(Stored data)
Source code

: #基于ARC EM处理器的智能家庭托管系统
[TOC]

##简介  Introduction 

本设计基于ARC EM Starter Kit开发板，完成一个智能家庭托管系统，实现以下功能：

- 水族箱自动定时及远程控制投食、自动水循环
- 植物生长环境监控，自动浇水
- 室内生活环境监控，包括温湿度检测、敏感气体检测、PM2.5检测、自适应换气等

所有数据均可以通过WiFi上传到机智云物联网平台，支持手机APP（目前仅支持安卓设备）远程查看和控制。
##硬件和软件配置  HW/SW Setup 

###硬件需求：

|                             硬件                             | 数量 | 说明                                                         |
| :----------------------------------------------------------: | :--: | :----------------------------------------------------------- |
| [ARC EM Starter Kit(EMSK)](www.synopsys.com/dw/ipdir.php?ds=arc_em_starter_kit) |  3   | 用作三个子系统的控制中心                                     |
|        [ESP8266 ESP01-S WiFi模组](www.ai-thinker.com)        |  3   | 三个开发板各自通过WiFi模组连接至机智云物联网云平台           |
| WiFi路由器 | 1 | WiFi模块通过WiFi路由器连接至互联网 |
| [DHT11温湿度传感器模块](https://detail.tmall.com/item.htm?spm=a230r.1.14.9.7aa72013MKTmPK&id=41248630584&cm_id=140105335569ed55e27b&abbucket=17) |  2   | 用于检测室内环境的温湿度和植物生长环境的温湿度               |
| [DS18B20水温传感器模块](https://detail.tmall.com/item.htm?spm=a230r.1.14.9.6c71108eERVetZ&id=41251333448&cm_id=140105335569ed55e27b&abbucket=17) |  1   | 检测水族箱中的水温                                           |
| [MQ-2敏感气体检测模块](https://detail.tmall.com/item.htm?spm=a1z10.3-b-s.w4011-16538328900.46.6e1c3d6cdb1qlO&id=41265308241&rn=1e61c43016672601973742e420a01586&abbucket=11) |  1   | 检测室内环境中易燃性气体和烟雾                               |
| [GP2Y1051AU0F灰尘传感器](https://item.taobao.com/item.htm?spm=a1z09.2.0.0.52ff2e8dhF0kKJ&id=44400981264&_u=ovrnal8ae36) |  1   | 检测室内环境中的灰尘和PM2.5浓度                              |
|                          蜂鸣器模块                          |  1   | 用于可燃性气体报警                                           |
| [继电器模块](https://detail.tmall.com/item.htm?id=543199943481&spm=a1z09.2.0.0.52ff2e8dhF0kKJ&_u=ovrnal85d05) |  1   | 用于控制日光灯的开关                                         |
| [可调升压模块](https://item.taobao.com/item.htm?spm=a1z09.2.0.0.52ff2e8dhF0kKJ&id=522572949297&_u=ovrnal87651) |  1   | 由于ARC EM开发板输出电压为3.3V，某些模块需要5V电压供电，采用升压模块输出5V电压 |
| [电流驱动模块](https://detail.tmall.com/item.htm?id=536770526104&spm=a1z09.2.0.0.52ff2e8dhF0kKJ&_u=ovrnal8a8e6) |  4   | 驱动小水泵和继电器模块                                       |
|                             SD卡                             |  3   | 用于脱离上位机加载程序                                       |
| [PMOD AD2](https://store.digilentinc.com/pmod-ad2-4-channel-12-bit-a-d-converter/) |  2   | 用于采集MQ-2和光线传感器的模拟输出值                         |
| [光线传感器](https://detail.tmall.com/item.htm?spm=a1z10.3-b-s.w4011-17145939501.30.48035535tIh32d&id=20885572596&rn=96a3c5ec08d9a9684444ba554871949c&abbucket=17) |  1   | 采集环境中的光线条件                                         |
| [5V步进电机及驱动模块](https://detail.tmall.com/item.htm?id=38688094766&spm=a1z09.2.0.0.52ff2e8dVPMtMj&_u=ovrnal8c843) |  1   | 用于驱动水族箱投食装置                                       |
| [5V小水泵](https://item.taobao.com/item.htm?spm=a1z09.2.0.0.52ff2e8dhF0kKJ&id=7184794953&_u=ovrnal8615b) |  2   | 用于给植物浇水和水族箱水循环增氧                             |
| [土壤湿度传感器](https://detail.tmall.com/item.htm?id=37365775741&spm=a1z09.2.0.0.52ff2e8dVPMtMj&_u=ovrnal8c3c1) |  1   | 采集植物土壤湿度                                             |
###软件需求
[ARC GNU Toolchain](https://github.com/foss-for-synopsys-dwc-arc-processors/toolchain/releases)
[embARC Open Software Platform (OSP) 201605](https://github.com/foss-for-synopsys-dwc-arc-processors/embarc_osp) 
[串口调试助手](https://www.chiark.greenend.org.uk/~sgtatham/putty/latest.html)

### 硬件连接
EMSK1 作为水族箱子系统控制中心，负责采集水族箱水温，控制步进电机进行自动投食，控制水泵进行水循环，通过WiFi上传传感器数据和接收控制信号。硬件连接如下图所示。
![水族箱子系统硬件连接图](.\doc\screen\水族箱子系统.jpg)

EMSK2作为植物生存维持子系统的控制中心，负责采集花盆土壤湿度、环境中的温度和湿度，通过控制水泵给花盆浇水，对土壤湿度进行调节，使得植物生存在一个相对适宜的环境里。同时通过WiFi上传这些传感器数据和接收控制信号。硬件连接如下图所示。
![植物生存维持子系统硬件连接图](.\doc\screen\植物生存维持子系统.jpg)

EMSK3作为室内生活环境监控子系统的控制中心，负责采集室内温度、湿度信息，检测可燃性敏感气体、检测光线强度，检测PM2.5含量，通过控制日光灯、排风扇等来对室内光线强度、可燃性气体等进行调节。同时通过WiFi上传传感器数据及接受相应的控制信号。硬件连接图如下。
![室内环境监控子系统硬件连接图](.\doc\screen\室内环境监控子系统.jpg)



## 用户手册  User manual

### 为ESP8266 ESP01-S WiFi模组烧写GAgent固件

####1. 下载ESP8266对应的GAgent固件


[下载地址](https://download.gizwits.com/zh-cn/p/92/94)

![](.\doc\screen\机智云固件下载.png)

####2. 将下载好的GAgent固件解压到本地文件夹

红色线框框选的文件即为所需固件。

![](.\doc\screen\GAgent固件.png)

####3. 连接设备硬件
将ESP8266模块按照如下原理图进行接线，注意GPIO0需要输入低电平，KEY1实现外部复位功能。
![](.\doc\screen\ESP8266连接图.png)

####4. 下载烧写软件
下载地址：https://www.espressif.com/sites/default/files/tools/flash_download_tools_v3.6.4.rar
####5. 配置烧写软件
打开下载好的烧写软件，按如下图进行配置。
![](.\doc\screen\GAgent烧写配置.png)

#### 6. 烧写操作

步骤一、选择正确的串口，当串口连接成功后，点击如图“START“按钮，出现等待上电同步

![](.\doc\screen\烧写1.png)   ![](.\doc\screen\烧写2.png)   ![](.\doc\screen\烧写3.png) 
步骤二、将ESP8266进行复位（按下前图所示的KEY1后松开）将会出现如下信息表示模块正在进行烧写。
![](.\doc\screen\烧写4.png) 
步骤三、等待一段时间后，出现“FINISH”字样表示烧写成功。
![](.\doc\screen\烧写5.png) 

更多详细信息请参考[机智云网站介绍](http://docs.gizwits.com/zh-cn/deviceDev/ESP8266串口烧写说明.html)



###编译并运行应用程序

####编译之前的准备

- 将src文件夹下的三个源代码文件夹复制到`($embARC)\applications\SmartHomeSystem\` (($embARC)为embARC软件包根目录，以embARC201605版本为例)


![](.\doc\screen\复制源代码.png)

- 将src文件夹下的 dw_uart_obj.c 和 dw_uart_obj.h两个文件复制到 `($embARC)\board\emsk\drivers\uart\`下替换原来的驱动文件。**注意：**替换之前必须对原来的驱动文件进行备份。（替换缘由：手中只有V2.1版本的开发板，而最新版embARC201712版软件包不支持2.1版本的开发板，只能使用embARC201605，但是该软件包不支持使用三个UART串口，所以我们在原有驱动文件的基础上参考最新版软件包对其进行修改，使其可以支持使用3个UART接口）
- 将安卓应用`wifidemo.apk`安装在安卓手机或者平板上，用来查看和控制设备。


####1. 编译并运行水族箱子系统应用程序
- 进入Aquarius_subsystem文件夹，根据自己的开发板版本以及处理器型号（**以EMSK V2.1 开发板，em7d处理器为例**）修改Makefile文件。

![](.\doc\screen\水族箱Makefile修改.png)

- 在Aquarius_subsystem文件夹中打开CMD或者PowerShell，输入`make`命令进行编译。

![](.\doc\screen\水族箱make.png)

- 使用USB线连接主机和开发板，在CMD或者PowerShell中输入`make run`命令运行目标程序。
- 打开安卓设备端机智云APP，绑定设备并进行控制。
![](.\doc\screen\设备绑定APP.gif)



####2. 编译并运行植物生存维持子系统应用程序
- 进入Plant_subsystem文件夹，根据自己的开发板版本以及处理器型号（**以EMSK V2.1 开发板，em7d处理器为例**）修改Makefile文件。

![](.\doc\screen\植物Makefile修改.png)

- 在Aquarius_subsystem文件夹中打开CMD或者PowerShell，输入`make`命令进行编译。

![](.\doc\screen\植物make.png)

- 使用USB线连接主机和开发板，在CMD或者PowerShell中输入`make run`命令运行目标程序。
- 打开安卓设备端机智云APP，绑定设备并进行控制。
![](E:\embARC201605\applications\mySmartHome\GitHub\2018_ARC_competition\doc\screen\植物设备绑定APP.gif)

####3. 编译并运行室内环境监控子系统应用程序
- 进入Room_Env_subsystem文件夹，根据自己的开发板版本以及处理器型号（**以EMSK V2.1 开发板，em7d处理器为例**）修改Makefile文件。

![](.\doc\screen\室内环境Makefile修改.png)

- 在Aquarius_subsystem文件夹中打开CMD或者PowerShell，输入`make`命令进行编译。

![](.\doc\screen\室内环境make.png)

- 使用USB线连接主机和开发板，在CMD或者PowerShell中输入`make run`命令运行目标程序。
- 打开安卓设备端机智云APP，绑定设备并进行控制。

**PROBLEM DETAILS:** All lines of the entries containing the string "abbucket" must be shown in full.

**WRITTEN REPLY:**
| [DHT11温湿度传感器模块](https://detail.tmall.com/item.htm?spm=a230r.1.14.9.7aa72013MKTmPK&id=41248630584&cm_id=140105335569ed55e27b&abbucket=17) |  2   | 用于检测室内环境的温湿度和植物生长环境的温湿度               |
| [DS18B20水温传感器模块](https://detail.tmall.com/item.htm?spm=a230r.1.14.9.6c71108eERVetZ&id=41251333448&cm_id=140105335569ed55e27b&abbucket=17) |  1   | 检测水族箱中的水温                                           |
| [MQ-2敏感气体检测模块](https://detail.tmall.com/item.htm?spm=a1z10.3-b-s.w4011-16538328900.46.6e1c3d6cdb1qlO&id=41265308241&rn=1e61c43016672601973742e420a01586&abbucket=11) |  1   | 检测室内环境中易燃性气体和烟雾                               |
| [光线传感器](https://detail.tmall.com/item.htm?spm=a1z10.3-b-s.w4011-17145939501.30.48035535tIh32d&id=20885572596&rn=96a3c5ec08d9a9684444ba554871949c&abbucket=17) |  1   | 采集环境中的光线条件                                         |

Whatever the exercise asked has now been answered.